(DATASET EXTRACT begins)
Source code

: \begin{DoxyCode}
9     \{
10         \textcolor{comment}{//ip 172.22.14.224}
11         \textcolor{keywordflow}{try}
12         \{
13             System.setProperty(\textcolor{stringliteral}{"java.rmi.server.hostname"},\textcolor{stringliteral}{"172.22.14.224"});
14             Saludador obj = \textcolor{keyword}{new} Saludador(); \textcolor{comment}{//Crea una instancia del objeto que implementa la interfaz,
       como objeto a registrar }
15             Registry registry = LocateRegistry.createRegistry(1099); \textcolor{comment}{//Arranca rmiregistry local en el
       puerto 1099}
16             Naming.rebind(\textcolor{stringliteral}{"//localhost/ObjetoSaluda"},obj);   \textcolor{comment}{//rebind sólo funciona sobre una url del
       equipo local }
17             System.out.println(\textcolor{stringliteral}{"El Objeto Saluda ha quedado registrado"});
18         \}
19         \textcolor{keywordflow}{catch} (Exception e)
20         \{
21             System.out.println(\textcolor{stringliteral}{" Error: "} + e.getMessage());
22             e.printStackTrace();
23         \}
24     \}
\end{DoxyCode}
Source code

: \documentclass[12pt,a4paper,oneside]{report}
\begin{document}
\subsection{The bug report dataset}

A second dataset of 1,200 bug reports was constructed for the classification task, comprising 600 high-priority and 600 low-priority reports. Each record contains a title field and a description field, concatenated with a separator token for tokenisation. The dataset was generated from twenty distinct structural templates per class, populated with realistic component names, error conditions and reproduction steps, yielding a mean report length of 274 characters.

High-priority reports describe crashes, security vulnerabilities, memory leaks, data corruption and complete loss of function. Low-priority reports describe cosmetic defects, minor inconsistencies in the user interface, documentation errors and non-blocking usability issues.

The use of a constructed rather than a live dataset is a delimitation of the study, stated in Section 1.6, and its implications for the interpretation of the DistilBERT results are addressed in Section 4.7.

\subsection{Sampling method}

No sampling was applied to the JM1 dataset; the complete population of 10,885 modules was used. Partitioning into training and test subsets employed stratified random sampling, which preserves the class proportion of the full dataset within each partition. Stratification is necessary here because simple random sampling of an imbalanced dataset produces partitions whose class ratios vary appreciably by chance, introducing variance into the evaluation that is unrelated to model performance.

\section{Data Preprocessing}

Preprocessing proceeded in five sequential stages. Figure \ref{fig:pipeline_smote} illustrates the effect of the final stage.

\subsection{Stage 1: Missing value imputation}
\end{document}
(DATASET EXTRACT ends)
→ EXERCISE REQUIREMENTS
If a line in the entries above contains the word "constructed", copy it.

→ TASK RESPONSE
A second dataset of 1,200 bug reports was constructed for the classification task, comprising 600 high-priority and 600 low-priority reports. Each record contains a title field and a description field, concatenated with a separator token for tokenisation. The dataset was generated from twenty distinct structural templates per class, populated with realistic component names, error conditions and reproduction steps, yielding a mean report length of 274 characters.
The use of a constructed rather than a live dataset is a delimitation of the study, stated in Section 1.6, and its implications for the interpretation of the DistilBERT results are addressed in Section 4.7.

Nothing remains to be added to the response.